=== Begin Enclosure ===

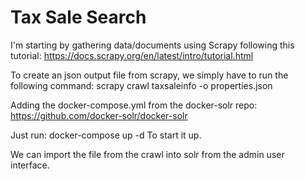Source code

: # Tax Sale Search

I'm starting by gathering data/documents using Scrapy following this tutorial:
https://docs.scrapy.org/en/latest/intro/tutorial.html

To create an json output file from scrapy, we simply have to run the following command:
scrapy crawl taxsaleinfo -o properties.json

Adding the docker-compose.yml from the docker-solr repo:
https://github.com/docker-solr/docker-solr

Just run:
docker-compose up -d
To start it up.

We can import the file from the crawl into solr from the admin user interface.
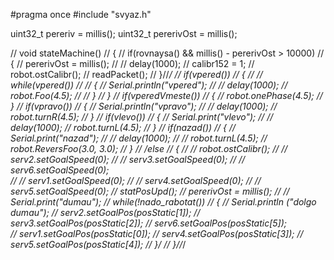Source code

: #pragma once
#include "svyaz.h"

uint32_t pereriv = millis();
uint32_t pererivOst = millis();

// void stateMachine()
// {
//     if(rovnaysa() && millis() - pererivOst > 10000)
//     {
//         pererivOst = millis();
//         // delay(1000);
//         calibr152 = 1;
//         robot.ostCalibr();
//         readPacket();
//     }//*/
//     if(vpered())
//     {
//         // while(vpered())
//         // {
//         Serial.println("vpered");
//         // delay(1000);
//         robot.Foo(4.5);
//         // }
//     }
//     if(vperedVmeste())
//     {
//         robot.onePhase(4.5);
//     }
//     if(vpravo())
//     {
//         Serial.println("vpravo");
//         // delay(1000);
//         robot.turnR(4.5);
//     }
//     if(vlevo())
//     {
//         Serial.print("vlevo");
//         // delay(1000);
//         robot.turnL(4.5);
//     }
//     if(nazad())
//     {
//         Serial.print("nazad");
//         // delay(1000);
//         // robot.turnL(4.5);
//         robot.ReversFoo(3.0, 3.0);
//     }
// /*else
// {
//     // robot.ostCalibr();
//     // serv2.setGoalSpeed(0);
//     // serv3.setGoalSpeed(0);
//     // serv6.setGoalSpeed(0);  
//     // serv1.setGoalSpeed(0);
//     // serv4.setGoalSpeed(0);
//     // serv5.setGoalSpeed(0);
//     statPosUpd();
//     pererivOst = millis();
//     // Serial.print("dumau");
//     while(!nado_rabotat())
//     {
//         Serial.println  ("dolgo dumau");
//         serv2.setGoalPos(posStatic[1]);
//         serv3.setGoalPos(posStatic[2]);
//         serv6.setGoalPos(posStatic[5]);  
//         serv1.setGoalPos(posStatic[0]);
//         serv4.setGoalPos(posStatic[3]);
//         serv5.setGoalPos(posStatic[4]);
//     }*/
// }//*/
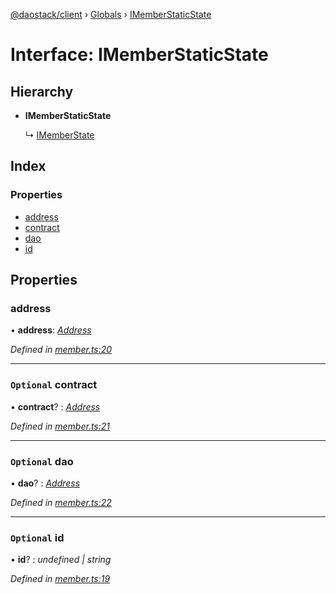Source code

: [@daostack/client](../README.md) › [Globals](../globals.md) › [IMemberStaticState](imemberstaticstate.md)

# Interface: IMemberStaticState

## Hierarchy

* **IMemberStaticState**

  ↳ [IMemberState](imemberstate.md)

## Index

### Properties

* [address](imemberstaticstate.md#address)
* [contract](imemberstaticstate.md#optional-contract)
* [dao](imemberstaticstate.md#optional-dao)
* [id](imemberstaticstate.md#optional-id)

## Properties

###  address

• **address**: *[Address](../globals.md#address)*

*Defined in [member.ts:20](https://github.com/daostack/client/blob/aa9723f/src/member.ts#L20)*

___

### `Optional` contract

• **contract**? : *[Address](../globals.md#address)*

*Defined in [member.ts:21](https://github.com/daostack/client/blob/aa9723f/src/member.ts#L21)*

___

### `Optional` dao

• **dao**? : *[Address](../globals.md#address)*

*Defined in [member.ts:22](https://github.com/daostack/client/blob/aa9723f/src/member.ts#L22)*

___

### `Optional` id

• **id**? : *undefined | string*

*Defined in [member.ts:19](https://github.com/daostack/client/blob/aa9723f/src/member.ts#L19)*
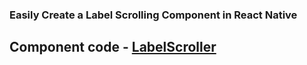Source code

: ### Easily Create a Label Scrolling Component in React Native

## Component code - [LabelScroller](https://github.com/RadiksMan/test-label-scroller/blob/master/LabelScroller.js)

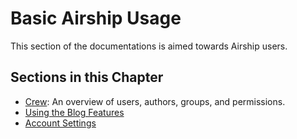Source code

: # Basic Airship Usage

This section of the documentations is aimed towards Airship users.

## Sections in this Chapter 

  * [Crew](01-Crew.md): An overview of users, authors, groups, and permissions.
  * [Using the Blog Features](02-Blog.md)
  * [Account Settings](03-Account.md)
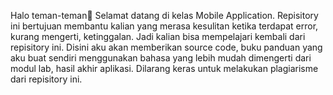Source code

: Halo teman-teman👋
Selamat datang di kelas Mobile Application. Repisitory ini bertujuan membantu kalian yang merasa kesulitan ketika terdapat error, kurang mengerti, ketinggalan. Jadi kalian bisa mempelajari kembali dari repisitory ini.
Disini aku akan memberikan source code, buku panduan yang aku buat sendiri menggunakan bahasa yang lebih mudah dimengerti dari modul lab, hasil akhir aplikasi.
Dilarang keras untuk melakukan plagiarisme dari repisitory ini.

=== End Enclosure ===

▶ What you need to do:
Only lines with the string "Component" belong in the answer; copy each of them from the listing.

▶ Output of the task:
: ### Easily Create a Label Scrolling Component in React Native
## Component code - [LabelScroller](https://github.com/RadiksMan/test-label-scroller/blob/master/LabelScroller.js)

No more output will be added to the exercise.